Give the entries below again, word for word, and leave out the images.

- Dataset entries
◇ ◇ ◇ ◇ ◇ ◇ ◇
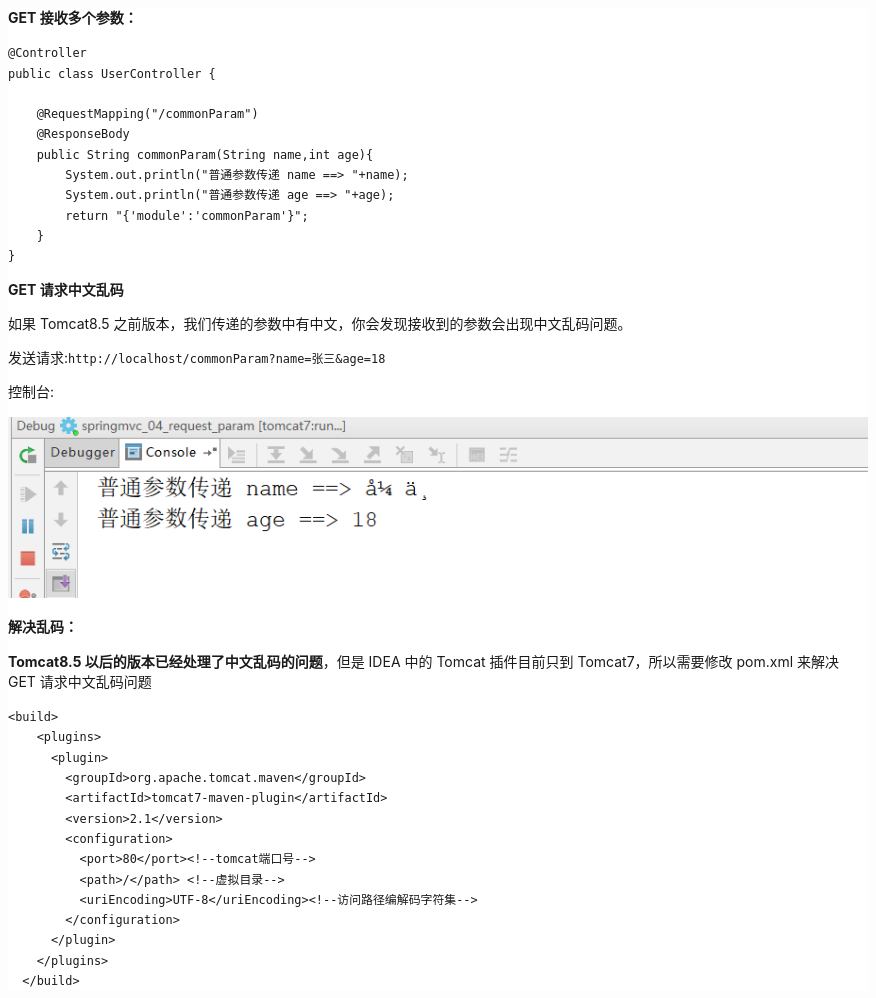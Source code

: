 **GET 接收多个参数：**

```
@Controller
public class UserController {
 
    @RequestMapping("/commonParam")
    @ResponseBody
    public String commonParam(String name,int age){
        System.out.println("普通参数传递 name ==> "+name);
        System.out.println("普通参数传递 age ==> "+age);
        return "{'module':'commonParam'}";
    }
}
```

**GET 请求中文乱码**

如果 Tomcat8.5 之前版本，我们传递的参数中有中文，你会发现接收到的参数会出现中文乱码问题。

发送请求:`http://localhost/commonParam?name=张三&age=18`

控制台:

![](<assets/1740015634688.png>)

**解决乱码：**

**Tomcat8.5 以后的版本已经处理了中文乱码的问题**，但是 IDEA 中的 Tomcat 插件目前只到 Tomcat7，所以需要修改 pom.xml 来解决 GET 请求中文乱码问题

```
<build>
    <plugins>
      <plugin>
        <groupId>org.apache.tomcat.maven</groupId>
        <artifactId>tomcat7-maven-plugin</artifactId>
        <version>2.1</version>
        <configuration>
          <port>80</port><!--tomcat端口号-->
          <path>/</path> <!--虚拟目录-->
          <uriEncoding>UTF-8</uriEncoding><!--访问路径编解码字符集-->
        </configuration>
      </plugin>
    </plugins>
  </build>
```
◇ ◇ ◇ ◇ ◇ ◇ ◇
- Reply to the exercise
Source code

: **GET 接收多个参数：**

```
@Controller
public class UserController {
 
    @RequestMapping("/commonParam")
    @ResponseBody
    public String commonParam(String name,int age){
        System.out.println("普通参数传递 name ==> "+name);
        System.out.println("普通参数传递 age ==> "+age);
        return "{'module':'commonParam'}";
    }
}
```

**GET 请求中文乱码**

如果 Tomcat8.5 之前版本，我们传递的参数中有中文，你会发现接收到的参数会出现中文乱码问题。

发送请求:`http://localhost/commonParam?name=张三&age=18`

控制台:

![](<assets/1740015634688.png>)

**解决乱码：**

**Tomcat8.5 以后的版本已经处理了中文乱码的问题**，但是 IDEA 中的 Tomcat 插件目前只到 Tomcat7，所以需要修改 pom.xml 来解决 GET 请求中文乱码问题

```
<build>
    <plugins>
      <plugin>
        <groupId>org.apache.tomcat.maven</groupId>
        <artifactId>tomcat7-maven-plugin</artifactId>
        <version>2.1</version>
        <configuration>
          <port>80</port><!--tomcat端口号-->
          <path>/</path> <!--虚拟目录-->
          <uriEncoding>UTF-8</uriEncoding><!--访问路径编解码字符集-->
        </configuration>
      </plugin>
    </plugins>
  </build>
```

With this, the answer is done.